## What is required
Please find every line in the records below that contains the word "permissions", and copy it.
[Exercise inputs Boundary: Start]
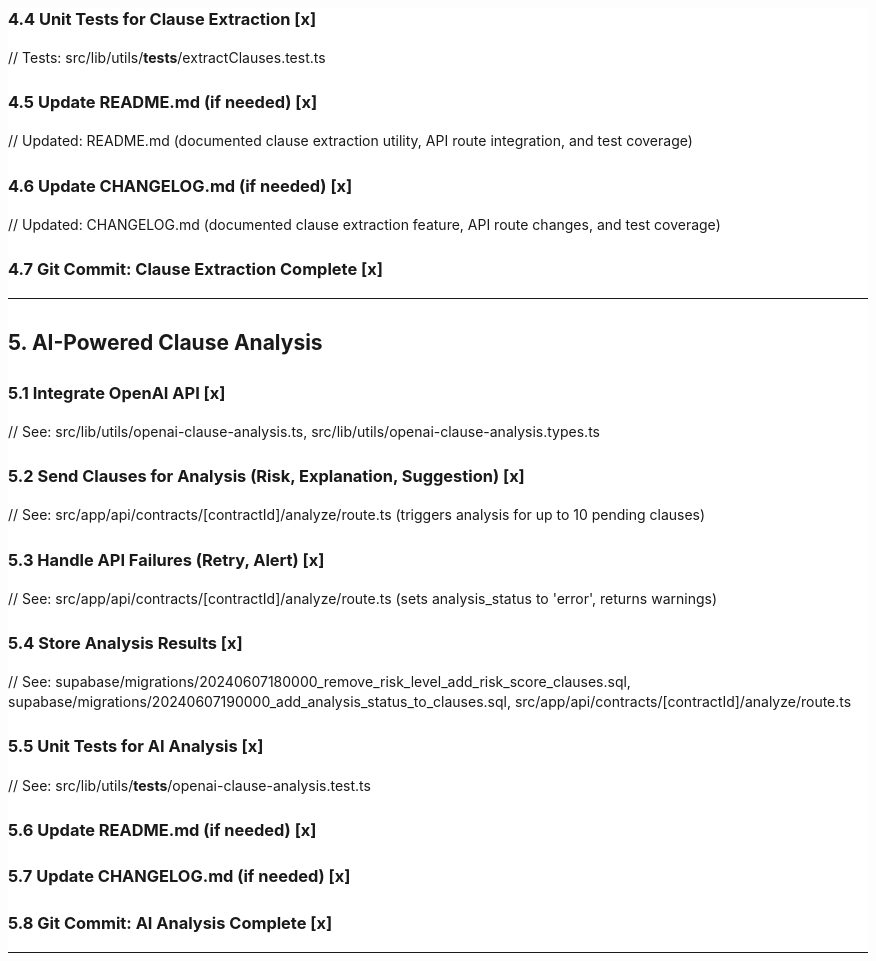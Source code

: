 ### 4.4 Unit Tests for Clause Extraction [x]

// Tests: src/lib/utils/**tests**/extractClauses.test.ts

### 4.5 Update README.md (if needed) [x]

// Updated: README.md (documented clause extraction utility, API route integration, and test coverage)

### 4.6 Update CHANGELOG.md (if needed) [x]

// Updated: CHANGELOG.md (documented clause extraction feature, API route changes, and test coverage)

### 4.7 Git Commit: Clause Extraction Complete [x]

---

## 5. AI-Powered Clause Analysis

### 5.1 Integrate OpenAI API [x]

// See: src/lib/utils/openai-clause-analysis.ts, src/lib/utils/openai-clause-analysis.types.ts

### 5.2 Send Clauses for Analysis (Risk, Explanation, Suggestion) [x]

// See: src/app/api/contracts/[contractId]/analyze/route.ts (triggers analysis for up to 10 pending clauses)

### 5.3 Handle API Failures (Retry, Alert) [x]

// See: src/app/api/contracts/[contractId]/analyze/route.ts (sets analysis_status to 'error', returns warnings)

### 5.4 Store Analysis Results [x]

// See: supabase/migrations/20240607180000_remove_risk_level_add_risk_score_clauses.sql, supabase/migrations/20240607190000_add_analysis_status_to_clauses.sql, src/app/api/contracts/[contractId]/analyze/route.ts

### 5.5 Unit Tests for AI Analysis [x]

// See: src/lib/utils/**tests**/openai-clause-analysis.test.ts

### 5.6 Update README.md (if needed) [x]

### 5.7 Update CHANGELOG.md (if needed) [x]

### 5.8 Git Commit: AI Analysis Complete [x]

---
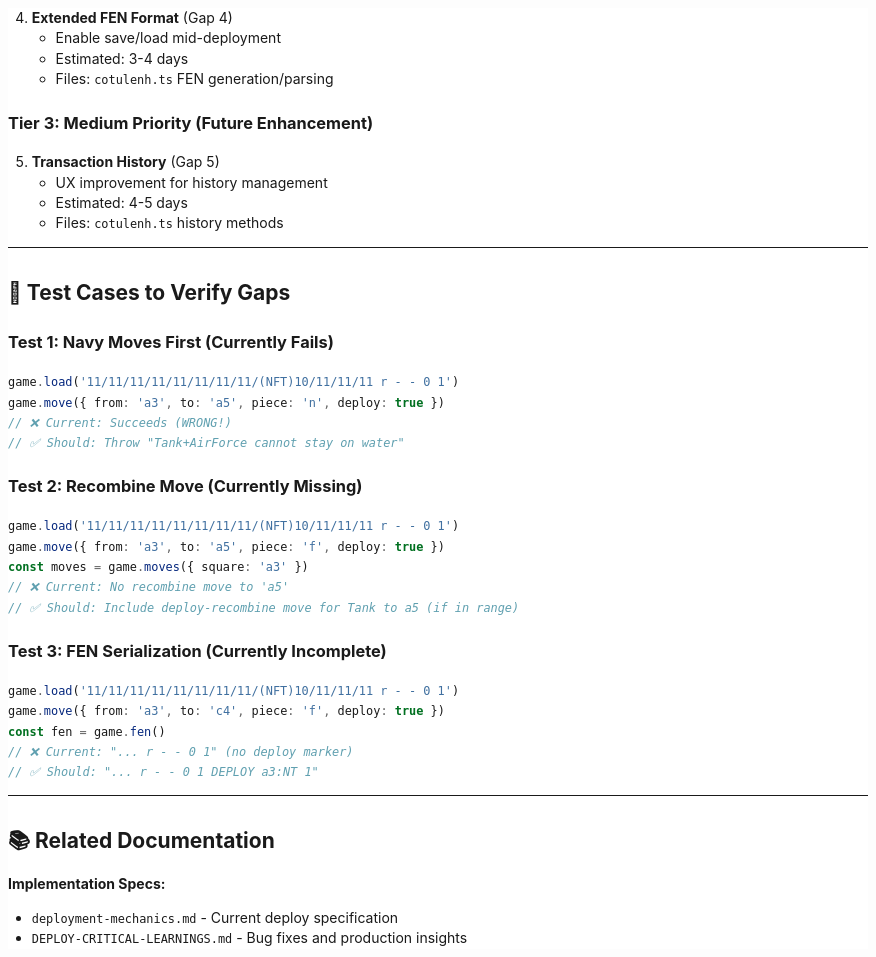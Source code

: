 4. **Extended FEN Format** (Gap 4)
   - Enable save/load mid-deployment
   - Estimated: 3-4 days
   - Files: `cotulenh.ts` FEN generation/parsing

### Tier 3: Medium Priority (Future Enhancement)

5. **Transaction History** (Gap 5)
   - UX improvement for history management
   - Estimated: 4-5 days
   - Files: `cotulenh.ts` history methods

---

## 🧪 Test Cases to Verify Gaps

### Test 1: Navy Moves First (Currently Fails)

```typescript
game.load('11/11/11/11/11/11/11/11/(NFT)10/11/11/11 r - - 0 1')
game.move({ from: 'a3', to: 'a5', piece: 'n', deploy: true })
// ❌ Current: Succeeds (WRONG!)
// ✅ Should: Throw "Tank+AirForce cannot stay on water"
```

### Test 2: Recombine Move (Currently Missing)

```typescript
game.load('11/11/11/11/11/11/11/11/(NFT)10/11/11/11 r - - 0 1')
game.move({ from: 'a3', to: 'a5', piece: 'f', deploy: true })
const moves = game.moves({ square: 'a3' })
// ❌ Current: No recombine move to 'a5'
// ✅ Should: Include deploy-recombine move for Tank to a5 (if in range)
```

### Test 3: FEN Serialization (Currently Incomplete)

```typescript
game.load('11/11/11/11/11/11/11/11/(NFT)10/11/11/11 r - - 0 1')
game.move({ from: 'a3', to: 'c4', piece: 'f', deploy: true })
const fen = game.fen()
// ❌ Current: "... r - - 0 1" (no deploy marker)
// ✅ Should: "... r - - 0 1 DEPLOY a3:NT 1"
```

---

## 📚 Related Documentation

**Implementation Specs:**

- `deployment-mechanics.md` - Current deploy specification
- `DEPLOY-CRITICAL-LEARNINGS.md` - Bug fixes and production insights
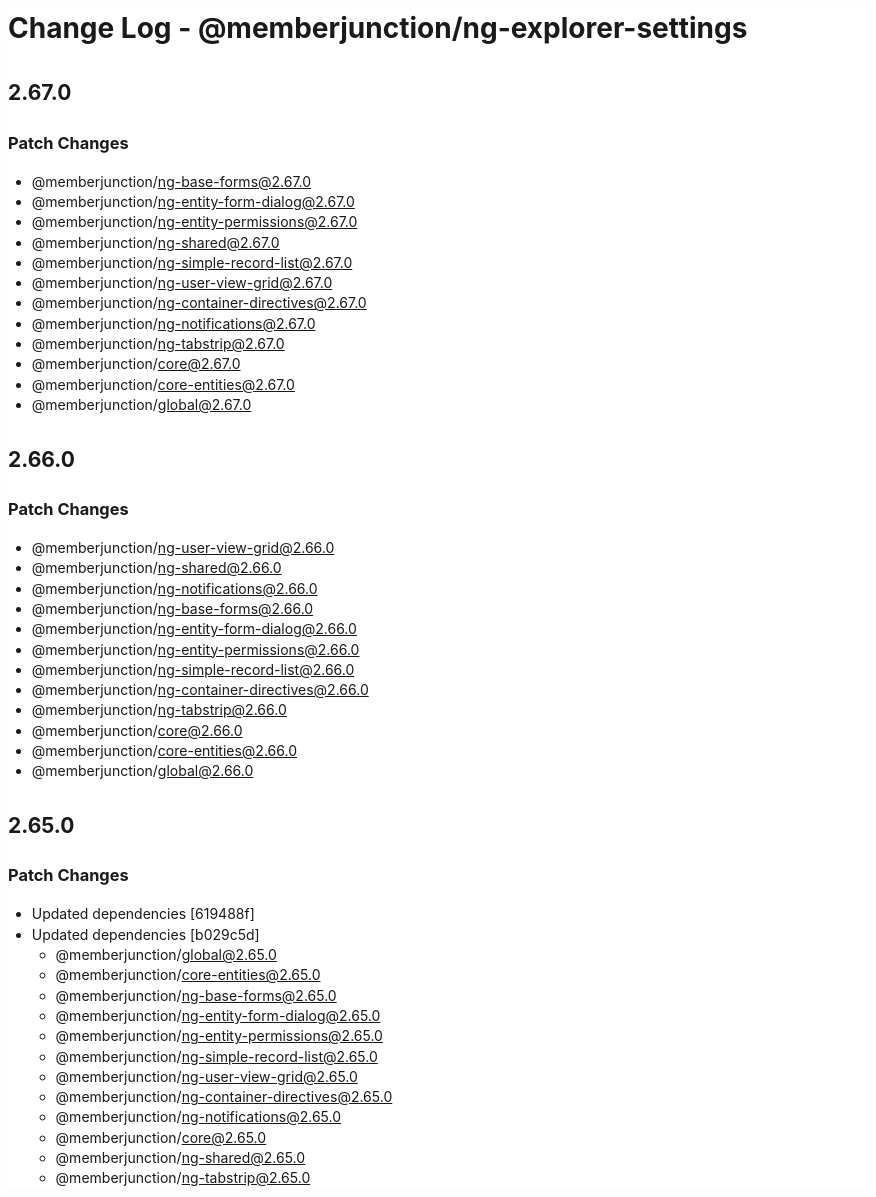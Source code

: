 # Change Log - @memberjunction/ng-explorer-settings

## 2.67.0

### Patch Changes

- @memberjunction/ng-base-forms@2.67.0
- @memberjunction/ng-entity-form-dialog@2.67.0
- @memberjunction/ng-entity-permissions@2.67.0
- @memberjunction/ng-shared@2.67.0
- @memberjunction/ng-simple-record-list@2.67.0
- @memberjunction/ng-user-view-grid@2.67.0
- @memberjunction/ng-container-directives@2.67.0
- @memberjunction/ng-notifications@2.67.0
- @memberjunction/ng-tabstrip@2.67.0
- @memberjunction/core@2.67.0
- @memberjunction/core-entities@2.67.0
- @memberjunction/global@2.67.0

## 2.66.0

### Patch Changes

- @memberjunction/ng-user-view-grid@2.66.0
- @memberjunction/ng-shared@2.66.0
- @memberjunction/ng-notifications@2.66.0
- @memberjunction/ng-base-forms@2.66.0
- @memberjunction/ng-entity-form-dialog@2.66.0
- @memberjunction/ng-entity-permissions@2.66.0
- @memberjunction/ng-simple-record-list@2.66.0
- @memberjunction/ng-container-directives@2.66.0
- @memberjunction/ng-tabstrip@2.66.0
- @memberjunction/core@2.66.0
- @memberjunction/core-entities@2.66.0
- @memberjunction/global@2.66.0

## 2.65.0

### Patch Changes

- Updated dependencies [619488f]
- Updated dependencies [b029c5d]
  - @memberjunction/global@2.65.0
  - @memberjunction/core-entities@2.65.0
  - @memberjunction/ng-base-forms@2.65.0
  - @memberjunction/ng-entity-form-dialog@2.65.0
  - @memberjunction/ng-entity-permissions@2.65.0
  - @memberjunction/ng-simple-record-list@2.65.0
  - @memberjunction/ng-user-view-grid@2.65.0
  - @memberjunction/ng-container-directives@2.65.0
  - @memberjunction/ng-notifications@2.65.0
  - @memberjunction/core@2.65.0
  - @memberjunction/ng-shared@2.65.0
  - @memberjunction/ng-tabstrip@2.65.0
[Exercise inputs Boundary: End]
## Result
- @memberjunction/ng-entity-permissions@2.67.0
- @memberjunction/ng-entity-permissions@2.66.0
  - @memberjunction/ng-entity-permissions@2.65.0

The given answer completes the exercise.